RECORDED INFORMATION
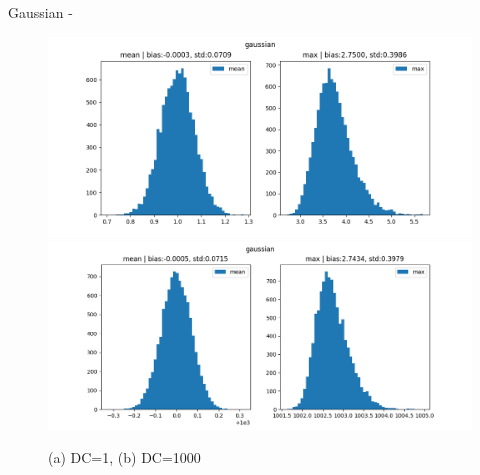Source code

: \documentclass[12pt]{article}
\begin{document}
\newpage
Gaussian - 

\begin{figure}[H] 
\centering 
\includegraphics[scale=0.5]{ce-ga-low.png}
\includegraphics[scale=0.5]{ce-ga-hi.png}
\caption{(a) DC=1, (b) DC=1000}
\end{figure}
\end{document}
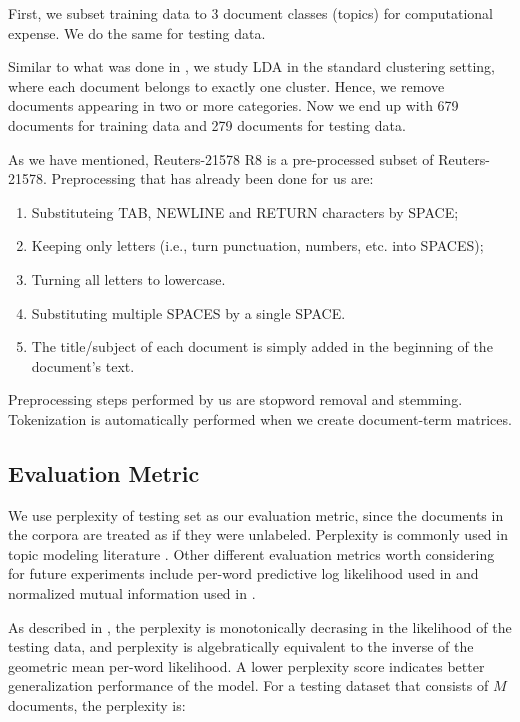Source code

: \documentclass{article}
\begin{document}
First, we subset training data to 3 document classes (topics) for computational expense. We do the same for testing data.

Similar to what was done in \cite{lu2011investigating}, we study LDA in the standard clustering setting, where each document belongs to exactly one cluster. Hence, we remove documents appearing in two or more categories. Now we end up with 679 documents for training data and 279 documents for testing data.

As we have mentioned, Reuters-21578 R8 is a pre-processed subset of Reuters-21578. Preprocessing that has already been done for us are:

\begin{enumerate}
  \item Substituteing TAB, NEWLINE and RETURN characters by SPACE;
  \item Keeping only letters (i.e., turn punctuation, numbers, etc. into SPACES);
  \item Turning all letters to lowercase.
  \item Substituting multiple SPACES by a single SPACE.
  \item The title/subject of each document is simply added in the beginning of the document's text.
\end{enumerate}

Preprocessing steps performed by us are stopword removal and stemming. Tokenization is automatically performed when we create document-term matrices.


\subsection{Evaluation Metric}

We use perplexity of testing set as our evaluation metric, since the documents in the corpora are treated as if they were unlabeled. Perplexity is commonly used in topic modeling literature \cite{blei2003latent,blei2007correlated}. Other different evaluation metrics worth considering for future experiments include per-word predictive log likelihood used in \cite{wang2018general} and normalized mutual information used in \cite{lu2011investigating}.

As described in \cite{blei2003latent}, the perplexity is monotonically decrasing in the likelihood of the testing data, and perplexity is algebratically equivalent to the inverse of the geometric mean per-word likelihood. A lower perplexity score indicates better generalization performance of the model. For a testing dataset that consists of $M$ documents, the perplexity is:
\end{document}
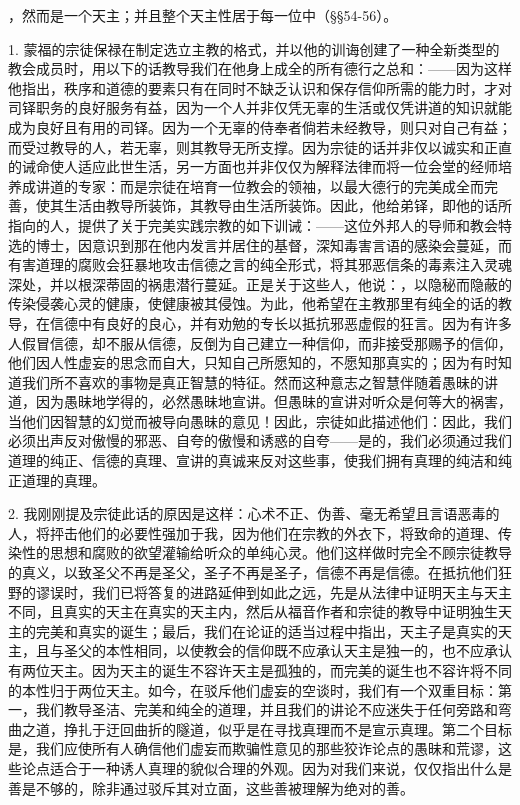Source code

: ，然而是一个天主；并且整个天主性居于每一位中（§§54-56）。\par

1. 蒙福的宗徒保禄在制定选立主教的格式，并以他的训诲创建了一种全新类型的教会成员时，用以下的话教导我们在他身上成全的所有德行之总和：——因为这样他指出，秩序和道德的要素只有在同时不缺乏认识和保存信仰所需的能力时，才对司铎职务的良好服务有益，因为一个人并非仅凭无辜的生活或仅凭讲道的知识就能成为良好且有用的司铎。因为一个无辜的侍奉者倘若未经教导，则只对自己有益；而受过教导的人，若无辜，则其教导无所支撑。因为宗徒的话并非仅以诚实和正直的诫命使人适应此世生活，另一方面也并非仅仅为解释法律而将一位会堂的经师培养成讲道的专家：而是宗徒在培育一位教会的领袖，以最大德行的完美成全而完善，使其生活由教导所装饰，其教导由生活所装饰。因此，他给弟铎，即他的话所指向的人，提供了关于完美实践宗教的如下训诫：——这位外邦人的导师和教会特选的博士，因意识到那在他内发言并居住的基督，深知毒害言语的感染会蔓延，而有害道理的腐败会狂暴地攻击信德之言的纯全形式，将其邪恶信条的毒素注入灵魂深处，并以根深蒂固的祸患潜行蔓延。正是关于这些人，他说：，以隐秘而隐蔽的传染侵袭心灵的健康，使健康被其侵蚀。为此，他希望在主教那里有纯全的话的教导，在信德中有良好的良心，并有劝勉的专长以抵抗邪恶虚假的狂言。因为有许多人假冒信德，却不服从信德，反倒为自己建立一种信仰，而非接受那赐予的信仰，他们因人性虚妄的思念而自大，只知自己所愿知的，不愿知那真实的；因为有时知道我们所不喜欢的事物是真正智慧的特征。然而这种意志之智慧伴随着愚昧的讲道，因为愚昧地学得的，必然愚昧地宣讲。但愚昧的宣讲对听众是何等大的祸害，当他们因智慧的幻觉而被导向愚昧的意见！因此，宗徒如此描述他们：因此，我们必须出声反对傲慢的邪恶、自夸的傲慢和诱惑的自夸——是的，我们必须通过我们道理的纯正、信德的真理、宣讲的真诚来反对这些事，使我们拥有真理的纯洁和纯正道理的真理。\par

2. 我刚刚提及宗徒此话的原因是这样：心术不正、伪善、毫无希望且言语恶毒的人，将抨击他们的必要性强加于我，因为他们在宗教的外衣下，将致命的道理、传染性的思想和腐败的欲望灌输给听众的单纯心灵。他们这样做时完全不顾宗徒教导的真义，以致圣父不再是圣父，圣子不再是圣子，信德不再是信德。在抵抗他们狂野的谬误时，我们已将答复的进路延伸到如此之远，先是从法律中证明天主与天主不同，且真实的天主在真实的天主内，然后从福音作者和宗徒的教导中证明独生天主的完美和真实的诞生；最后，我们在论证的适当过程中指出，天主子是真实的天主，且与圣父的本性相同，以使教会的信仰既不应承认天主是独一的，也不应承认有两位天主。因为天主的诞生不容许天主是孤独的，而完美的诞生也不容许将不同的本性归于两位天主。如今，在驳斥他们虚妄的空谈时，我们有一个双重目标：第一，我们教导圣洁、完美和纯全的道理，并且我们的讲论不应迷失于任何旁路和弯曲之道，挣扎于迂回曲折的隧道，似乎是在寻找真理而不是宣示真理。第二个目标是，我们应使所有人确信他们虚妄而欺骗性意见的那些狡诈论点的愚昧和荒谬，这些论点适合于一种诱人真理的貌似合理的外观。因为对我们来说，仅仅指出什么是善是不够的，除非通过驳斥其对立面，这些善被理解为绝对的善。\par

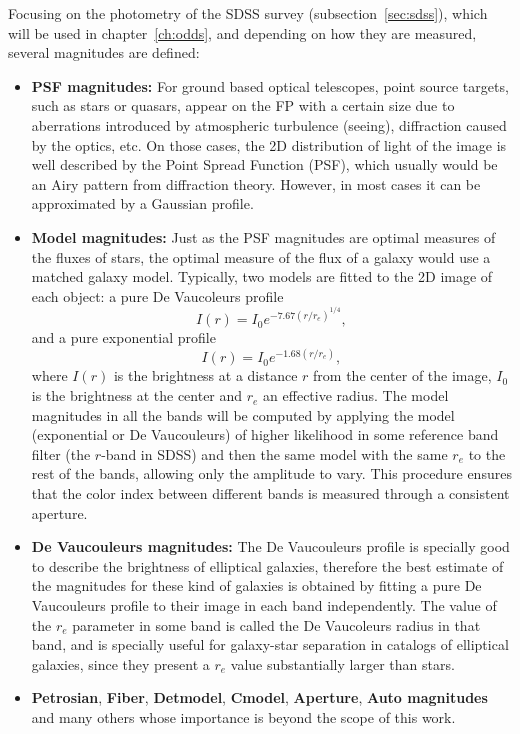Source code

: Focusing on the photometry of the SDSS survey (subsection~\ref{sec:sdss}), which will be used in chapter~\ref{ch:odds}, and depending on how they are measured, several magnitudes are defined:
\begin{itemize}

\item \textbf{PSF magnitudes:} For ground based optical telescopes, point source targets, such as stars or quasars, appear on the FP with a certain size due to aberrations introduced by atmospheric turbulence (seeing), diffraction caused by the optics, etc. On those cases, the 2D distribution of light of the image is well described by the Point Spread Function (PSF), which usually would be an Airy pattern from diffraction theory. However, in most cases it can be approximated by a Gaussian profile.

\item \textbf{Model magnitudes:} Just as the PSF magnitudes are optimal measures of the fluxes of stars, the optimal measure of the flux of a galaxy would use a matched galaxy model. Typically, two models are fitted to the 2D image of each object: a pure De Vaucoleurs profile~\citep{vaucouleurs48}
\begin{equation}
I(r)=I_0 e^{-7.67({r/r_e})^{1/4}},
\end{equation}
and a pure exponential profile 
\begin{equation}
I(r)=I_0 e^{-1.68(r/r_e)},
\end{equation}
where $I(r)$ is the brightness at a distance $r$ from the center of the image, $I_0$ is the brightness at the center and $r_e$ an effective radius. The model magnitudes in all the bands will be computed by applying the model (exponential or De Vaucouleurs) of higher likelihood in some reference band filter (the $r$-band in SDSS) and then the same model with the same $r_e$ to the rest of the bands, allowing only the amplitude to vary. This procedure ensures that the color index between different bands is measured through a consistent aperture.

\item \textbf{De Vaucouleurs magnitudes:} The De Vaucouleurs profile is specially good to describe the brightness of elliptical galaxies, therefore the best estimate of the magnitudes for these kind of galaxies is obtained by fitting a pure De Vaucouleurs profile to their image in each band independently. The value of the $r_e$ parameter in some band is called the De Vaucoleurs radius in that band, and is specially useful for galaxy-star separation in catalogs of elliptical galaxies, since they present a $r_e$ value substantially larger than stars. 

\item \textbf{Petrosian}, \textbf{Fiber}, \textbf{Detmodel}, \textbf{Cmodel}, \textbf{Aperture}, \textbf{Auto magnitudes} and many others whose importance is beyond the scope of this work. 

\end{itemize}


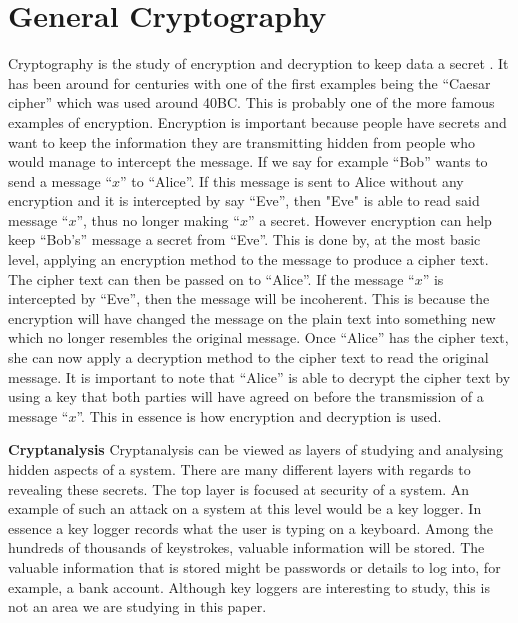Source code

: \documentclass[11pt,a4paper, notitlepage]{report}
\begin{document}
\section{General Cryptography}
\label{sec:GenCrypt}


Cryptography is the study of encryption and decryption to keep data a secret \cite{DBLP:series/isc/DelfsK07}. It has been around for centuries with one of the first examples being the “Caesar cipher” which was used around 40BC. This is probably one of the more famous examples of encryption.
Encryption is important because people have secrets and want to keep the information they are transmitting hidden from people who would manage to intercept the message. If we say for example “Bob” wants to send a message “$x$” to “Alice”. If this message is sent to Alice without any encryption and it is intercepted by say “Eve”, then "Eve" is able to read said message “$x$”, thus no longer making “$x$” a secret. However encryption can help keep “Bob's” message a secret from “Eve”. This is done by, at the most basic level, applying an encryption method to the message to produce a cipher text. The cipher text can then be passed on to “Alice”. If the message “$x$” is intercepted by “Eve”, then the message will be incoherent. This is because the encryption will have changed the message on the plain text into something new which no longer resembles the original message. Once “Alice” has the cipher text, she can now apply a decryption method to the cipher text to read the original message. It is important to note that “Alice” is able to decrypt the cipher text by using a key that both parties will have agreed on before the transmission of a message “$x$”. This in essence is how encryption and decryption is used.\newline

\textbf{Cryptanalysis} \newline
Cryptanalysis can be viewed as layers of studying and analysing hidden aspects of a system. There are many different layers with regards to revealing these secrets. The top layer is focused at security of a system. An example of such an attack on a system at this level would be a key logger. In essence a key logger records what the user is typing on a keyboard. Among the hundreds of thousands of keystrokes, valuable information will be stored. The valuable information that is stored might be passwords or details to log into, for example, a bank account. Although key loggers are interesting to study, this is not an area we are studying in this paper. 
\end{document}

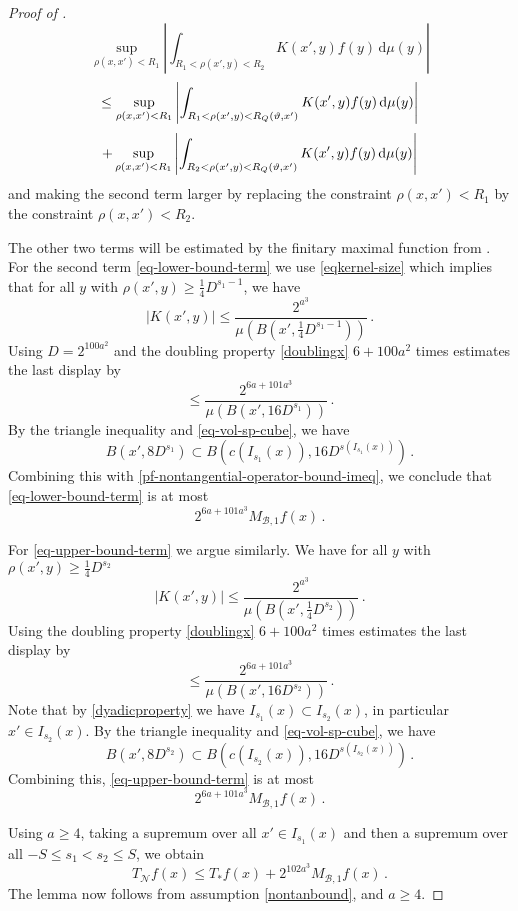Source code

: \begin{proof}[Proof of ]
\begin{equation}
    \sup_{\rho(x,x')<R_1}
        \left|\int_{R_1< \rho(x',y) < R_2} K(x',y) f(y) \, \mathrm{d}\mu(y) \right|
    \end{equation}
    \begin{equation}
    \le \sup_{\rho(x,x')<R_1}
        \left|\int_{R_1< \rho(x',y) < R_{{Q}}({\vartheta},x')} K(x',y) f(y) \, \mathrm{d}\mu(y) \right|
    \end{equation}
    \begin{equation}
        + \sup_{\rho(x,x')<R_1}
        \left|\int_{R_2< \rho(x',y) < R_{{Q}}({\vartheta},x')} K(x',y) f(y) \, \mathrm{d}\mu(y) \right|
    \end{equation}
    and making the second term larger by replacing the
    constraint $\rho(x,x')<R_1$ by the constraint $\rho(x,x')<R_2$.


    The other two terms will be estimated by the finitary maximal function from .
    For the second term \eqref{eq-lower-bound-term} we use \eqref{eqkernel-size} which implies that for all $y$ with $\rho(x', y) \ge \frac{1}{4}D^{s_1 - 1}$, we have
    $$
        |K(x', y)| \le \frac{2^{a^3}}{\mu(B(x', \frac{1}{4}D^{s_1 - 1}))}\,.
    $$
    Using $D=2^{100a^2}$
    and the doubling property \eqref{doublingx} $6 +100a^2$ times estimates
    the last display by
    \begin{equation}
    \label{pf-nontangential-operator-bound-imeq}
        \le \frac{2^{6a+101a^3}}{\mu(B(x', 16D^{s_1}))}\, .
    \end{equation}
    By the triangle inequality and \eqref{eq-vol-sp-cube}, we have
    $$
        B(x', 8D^{s_1}) \subset B(c(I_{s_1}(x)), 16D^{s(I_{s_1}(x))})\,.
    $$
    Combining this with \eqref{pf-nontangential-operator-bound-imeq}, we conclude that \eqref{eq-lower-bound-term} is at most
    $$
        2^{6a + 101a^3} M_{\mathcal{B},1} f(x)\,.
    $$

    For \eqref{eq-upper-bound-term} we argue similarly. We have for all $y$ with $\rho(x', y) \ge \frac{1}{4}D^{s_2}$
    $$
        |K(x', y)| \le \frac{2^{a^3}}{\mu(B(x', \frac{1}{4}D^{s_2}))}\,.
    $$
    Using the doubling property \eqref{doublingx} $6 + 100a^2$ times estimates
    the last display by
    \begin{equation}
        \le \frac{2^{6a + 101a^3}}{\mu(B(x', 16 D^{s_2}))}\, .
    \end{equation}
    Note that by \eqref{dyadicproperty} we have $I_{s_1}(x) \subset I_{s_2}(x)$, in particular $x' \in I_{s_2}(x)$.
    By the triangle inequality and \eqref{eq-vol-sp-cube}, we have
    $$
        B(x', 8D^{s_2}) \subset B(c(I_{s_2}(x)), 16D^{s(I_{s_2}(x))})\,.
    $$
    Combining this, \eqref{eq-upper-bound-term} is at most
    $$
        2^{6a+101a^3} M_{\mathcal{B},1} f(x)\,.
    $$

    Using $a \ge 4$, taking a supremum over all $x' \in I_{s_1}(x)$ and then a supremum over all $-S \le s_1 < s_2 \le S$, we obtain
    $$
        T_{\mathcal{N}} f(x) \le T_*f(x) + 2^{102a^3} M_{\mathcal{B},1} f(x)\,.
    $$
    The lemma now follows from assumption \eqref{nontanbound},  and $a \ge 4$.
\end{proof}

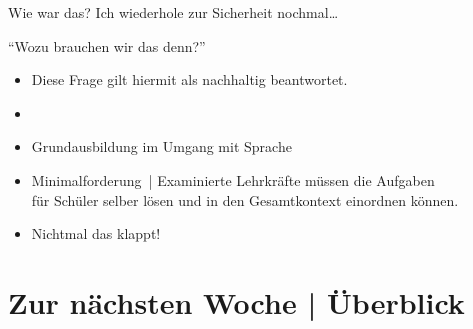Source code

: \begin{frame}
  {Wie war das?}
  Ich wiederhole zur Sicherheit nochmal\ldots\\
  \Zeile
  \onslide<+->
  \begin{center}
    \Large{}
  \end{center}
\end{frame}

\begin{frame}
  {"`Wozu brauchen wir das denn?"'}
  \onslide<+->
  \begin{itemize}[<+->]
    \item Diese Frage gilt hiermit als nachhaltig beantwortet.
      \Zeile
    \item {}
    \item Grundausbildung im \alert{Umgang mit Sprache} 
      \Zeile
    \item Minimalforderung | \alert{Examinierte Lehrkräfte müssen die Aufgaben\\
         für Schüler selber lösen und in den Gesamtkontext einordnen können.}
       \item Nichtmal das klappt!  \citet{SchaeferSayatz2017a}
  \end{itemize}
\end{frame}

\section{Zur nächsten Woche | Überblick}

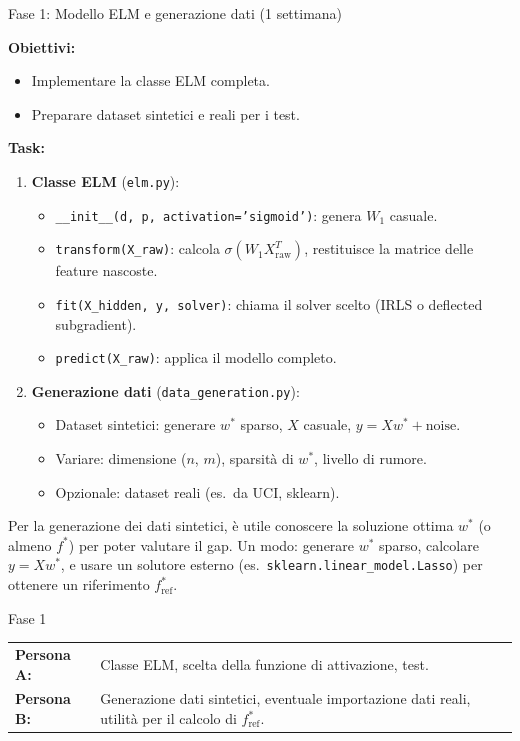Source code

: \documentclass[a4paper,11pt]{article}
\begin{document}
\begin{phasebox}{Fase 1: Modello ELM e generazione dati (1 settimana)}

\textbf{Obiettivi:}
\begin{itemize}[nosep]
  \item Implementare la classe ELM completa.
  \item Preparare dataset sintetici e reali per i test.
\end{itemize}

\textbf{Task:}
\begin{enumerate}[nosep]
  \item \textbf{Classe ELM} (\texttt{elm.py}):
  \begin{itemize}[nosep]
    \item \texttt{\_\_init\_\_(d, p, activation='sigmoid')}: genera $W_1$ casuale.
    \item \texttt{transform(X\_raw)}: calcola $\sigma(W_1 X_{\text{raw}}^T)$, restituisce la matrice delle feature nascoste.
    \item \texttt{fit(X\_hidden, y, solver)}: chiama il solver scelto (IRLS o deflected subgradient).
    \item \texttt{predict(X\_raw)}: applica il modello completo.
  \end{itemize}
  \item \textbf{Generazione dati} (\texttt{data\_generation.py}):
  \begin{itemize}[nosep]
    \item Dataset sintetici: generare $w^*$ sparso, $X$ casuale, $y = Xw^* + \text{noise}$.
    \item Variare: dimensione ($n$, $m$), sparsità di $w^*$, livello di rumore.
    \item Opzionale: dataset reali (es.\ da UCI, sklearn).
  \end{itemize}
\end{enumerate}

\begin{tipbox}
Per la generazione dei dati sintetici, è utile conoscere la soluzione ottima $w^*$ (o almeno $f^*$) per poter valutare il gap. Un modo: generare $w^*$ sparso, calcolare $y = Xw^*$, e usare un solutore esterno (es.\ \texttt{sklearn.linear\_model.Lasso}) per ottenere un riferimento $f^*_{\text{ref}}$.
\end{tipbox}

\begin{splitbox}{Fase 1}
\begin{tabularx}{\textwidth}{lX}
\textbf{Persona A:} & Classe ELM, scelta della funzione di attivazione, test. \\
\textbf{Persona B:} & Generazione dati sintetici, eventuale importazione dati reali, utilità per il calcolo di $f^*_{\text{ref}}$. \\
\end{tabularx}
\end{splitbox}
\end{phasebox}
\end{document}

WHAT IS NEEDED
Copy only what lies between the start of the listing above and the line containing "First, we subset", inclusive of both ends, exactly as written, and drop the pictures.

EXERCISE RESPONSE
Source code

: \documentclass[12pt]{article}
\begin{document}
\newpage
Gaussian - 

\begin{figure}[H] 
\centering 
\includegraphics[scale=0.5]{ce-ga-low.png}
\includegraphics[scale=0.5]{ce-ga-hi.png}
\caption{(a) DC=1, (b) DC=1000}
\end{figure}
\end{document}
Source code

: \documentclass{article}
\begin{document}
First, we subset training data to 3 document classes (topics) for computational expense. We do the same for testing data.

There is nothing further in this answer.